# Group_by and working with databases

## Section 9 - Get group-wise insights: group_by

### group_by

* group_by(tbl, column to group by)
* df %>%
      group_by(Group)
      
### Unite and conquer using group_by

* Use group_by() to group hflights by UniqueCarrier.
* summarise() the grouped tbl with two summary variables:
    - p_canc, the percentage of cancelled flights
    - avg_delay, the average arrival delay of flights whose delay does not equal NA.
* Finally, order the carriers in the summary from low to high by their average arrival delay. Use percentage of flights cancelled to break any ties.

In [1]:
library(hflights)
library(dplyr)

# hflights is in the workspace as a tbl, with translated carrier names

# Make an ordered per-carrier summary of hflights
hflights %>%
  group_by(UniqueCarrier) %>%
  summarise(p_canc = mean(Cancelled == 1) * 100,
            avg_delay = mean(ArrDelay, na.rm = TRUE)) %>%
  arrange(avg_delay, p_canc)

"package 'dplyr' was built under R version 3.4.3"
Attaching package: 'dplyr'

The following objects are masked from 'package:stats':

    filter, lag

The following objects are masked from 'package:base':

    intersect, setdiff, setequal, union



UniqueCarrier,p_canc,avg_delay
US,1.1268986,-0.6307692
AA,1.8495684,0.8917558
FL,0.9817672,1.8536239
AS,0.0,3.1923077
YV,1.2658228,4.0128205
DL,1.5903067,6.0841374
CO,0.6782614,6.0986983
MQ,2.904475,7.1529751
EV,3.4482759,7.2569543
WN,1.5504047,7.587143


### Combine group_by with mutate

* rank(): takes a group of values and calculates the rank of each value within the group
    - rank(c(21, 22, 24, 23))
    - As with arrange(), rank() ranks values from the smallest to the largest


* filter() the hflights tbl to only keep observations for which ArrDelay is not NA and positive.
* Use group_by() on the result to group by UniqueCarrier.
* Next, use summarise() to calculate the average ArrDelay per carrier. Call this summary variable avg.
* Feed the result into a mutate() call: create a new variable, rank, calculated as rank(avg).
* Finally, arrange by this new rank variable

In [5]:
# Both the dplyr and hflights packages are loaded into workspace
lut <- c("AA" = "American", "AS" = "Alaska", "B6" = "JetBlue", "CO" = "Continental", 
         "DL" = "Delta", "OO" = "SkyWest", "UA" = "United", "US" = "US_Airways", 
         "WN" = "Southwest", "EV" = "Atlantic_Southeast", "F9" = "Frontier", 
         "FL" = "AirTran", "MQ" = "American_Eagle", "XE" = "ExpressJet", "YV" = "Mesa")

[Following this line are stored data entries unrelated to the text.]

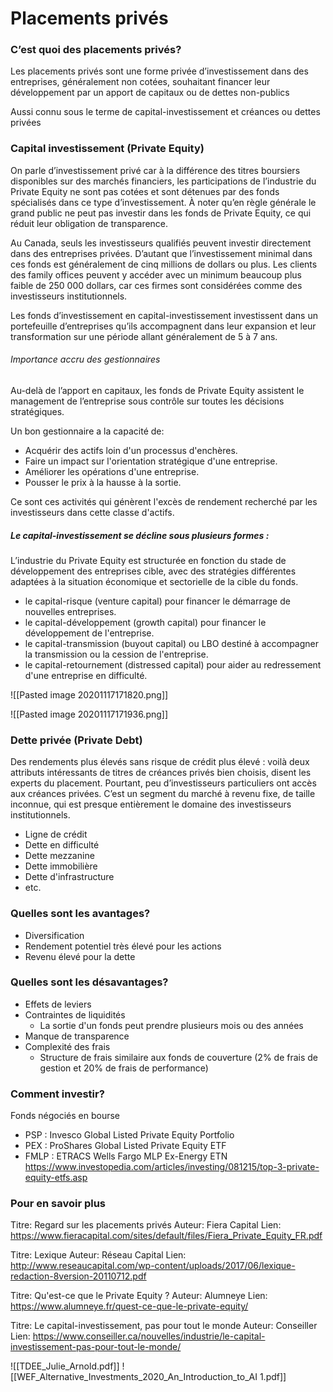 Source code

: # Placements privés

### C’est quoi des placements privés?

Les placements privés sont une forme privée d’investissement dans des entreprises, généralement non cotées, souhaitant financer leur développement par un apport de capitaux ou de dettes non-publics 

Aussi connu sous le terme de capital-investissement et créances ou dettes privées

### Capital investissement (Private Equity)

On parle d’investissement privé car à la différence des titres boursiers disponibles sur des marchés financiers, les participations de l’industrie du Private Equity ne sont pas cotées et sont détenues par des fonds spécialisés dans ce type d’investissement. À noter qu’en règle générale le grand public ne peut pas investir dans les fonds de Private Equity, ce qui réduit leur obligation de transparence.

Au Canada, seuls les investisseurs qualifiés peuvent investir directement dans des entreprises privées.  D’autant que l’investissement minimal dans ces fonds est généralement de cinq millions de dollars ou plus. Les clients des family offices peuvent y accéder avec un minimum beaucoup plus faible de 250 000 dollars, car ces firmes sont considérées comme des investisseurs institutionnels.

Les fonds d’investissement en capital-investissement investissent dans un portefeuille d’entreprises qu’ils accompagnent dans leur expansion et leur transformation sur une période allant généralement de 5 à 7 ans. 

###### Importance accru des gestionnaires
Au-delà de l’apport en capitaux, les fonds de Private Equity assistent le management de l’entreprise sous contrôle sur toutes les décisions stratégiques.

Un bon gestionnaire a la capacité de:
* Acquérir des actifs loin d'un processus d'enchères.
* Faire un impact sur l'orientation stratégique d'une entreprise.
* Améliorer les opérations d'une entreprise.
* Pousser le prix à la hausse à la sortie.

Ce sont ces activités qui génèrent l'excès de rendement recherché par les investisseurs dans cette classe d'actifs.

##### Le capital-investissement se décline sous plusieurs formes :

L’industrie du Private Equity est structurée en fonction du stade de développement des entreprises cible, avec des stratégies différentes adaptées à la situation économique et sectorielle de la cible du fonds.

* le capital-risque (venture capital) pour financer le démarrage de nouvelles entreprises.
* le capital-développement (growth capital) pour financer le développement de l'entreprise.
* le capital-transmission (buyout capital) ou LBO destiné à accompagner la transmission ou la cession de l'entreprise.
* le capital-retournement (distressed capital) pour aider au redressement d'une entreprise en difficulté.

![[Pasted image 20201117171820.png]]

![[Pasted image 20201117171936.png]]

### Dette privée (Private Debt)

Des rendements plus élevés sans risque de crédit plus élevé : voilà deux attributs intéressants de titres de créances privés bien choisis, disent les experts du placement. Pourtant, peu d’investisseurs particuliers ont accès aux créances privées. C’est un segment du marché à revenu fixe, de taille inconnue, qui est presque entièrement le domaine des investisseurs institutionnels.

* Ligne de crédit
* Dette en difficulté
* Dette mezzanine
* Dette immobilière
* Dette d'infrastructure
* etc.

### Quelles sont les avantages?

* Diversification
* Rendement potentiel très élevé pour les actions
* Revenu élevé pour la dette

### Quelles sont les désavantages?

* Effets de leviers
* Contraintes de liquidités
	* La sortie d'un fonds peut prendre plusieurs mois ou des années
* Manque de transparence
* Complexité des frais
	* Structure de frais similaire aux fonds de couverture (2% de frais de gestion et 20% de frais de performance)

### Comment investir?

Fonds négociés en bourse
* PSP :  Invesco Global Listed Private Equity Portfolio 
* PEX :  ProShares Global Listed Private Equity ETF 
* FMLP : ETRACS Wells Fargo MLP Ex-Energy ETN 
https://www.investopedia.com/articles/investing/081215/top-3-private-equity-etfs.asp

### Pour en savoir plus

Titre: Regard sur les placements privés
Auteur: Fiera Capital
Lien: https://www.fieracapital.com/sites/default/files/Fiera_Private_Equity_FR.pdf

Titre: Lexique
Auteur: Réseau Capital
Lien: http://www.reseaucapital.com/wp-content/uploads/2017/06/lexique-redaction-8version-20110712.pdf

Titre: Qu'est-ce que le Private Equity ?
Auteur: Alumneye
Lien: https://www.alumneye.fr/quest-ce-que-le-private-equity/

Titre: Le capital-investissement, pas pour tout le monde
Auteur: Conseiller
Lien: https://www.conseiller.ca/nouvelles/industrie/le-capital-investissement-pas-pour-tout-le-monde/

![[TDEE_Julie_Arnold.pdf]]
![[WEF_Alternative_Investments_2020_An_Introduction_to_AI 1.pdf]]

# Add the Carrier column to hflights
hflights$Carrier <- lut[hflights$UniqueCarrier]

hflights %>%
    filter(!is.na(ArrDelay) & ArrDelay > 0) %>%
    group_by(UniqueCarrier) %>%
    summarise(avg = mean(ArrDelay)) %>%
    mutate(rank = rank(avg)) %>%
    arrange(rank)

UniqueCarrier,avg,rank
YV,18.67568,1
F9,18.68683,2
US,20.70235,3
CO,22.13374,4
AS,22.91195,5
OO,24.14663,6
XE,24.19337,7
WN,25.2775,8
FL,27.85693,9
AA,28.4974,10


### Advanced group_by exercises

* How many airplanes flew to only one destination? The tbl you print out should have a single column, named nplanes and a single row.
* Find the most visited destination for each carrier. The tbl you print out should contain four columns:
    - UniqueCarrier and Dest,
    - n, how often a carrier visited a particular destination,
    - rank, how each destination ranks per carrier. rank should be 1 for every row, as you want to find the most visited destination for each carrier.

In [23]:
# dplyr and hflights (with translated carrier names) are pre-loaded

# How many airplanes only flew to one destination?
hflights %>%
    group_by(TailNum) %>%
    summarise(ndest = n_distinct(Dest)) %>%
    filter(ndest == 1) %>%
    summarise(nplanes = n())


# Find the most visited destination for each carrier
hflights %>%
    group_by(UniqueCarrier, Dest) %>%
    summarise(n = n()) %>%
    mutate(rank = rank(desc(n))) %>%
    filter(rank == 1)

nplanes
1526


UniqueCarrier,Dest,n,rank
AA,DFW,2105,1
AS,SEA,365,1
B6,JFK,695,1
CO,EWR,3924,1
DL,ATL,2396,1
EV,DTW,851,1
F9,DEN,837,1
FL,ATL,2029,1
MQ,DFW,2424,1
OO,COS,1335,1


## Section 10 - dplyr and databases

### databases

* Structures that dplyr can be applied
    - data frame
    - data table
    - database
    - tbl_dt    
    - tbl

### dplyr deals with different types

In [24]:
library(data.table)

hflights2 <- as.data.table(hflights)

# hflights2 is pre-loaded as a data.table

# Use summarise to calculate n_carrier
hflights2 %>%
  summarise(n_carrier = n_distinct(UniqueCarrier))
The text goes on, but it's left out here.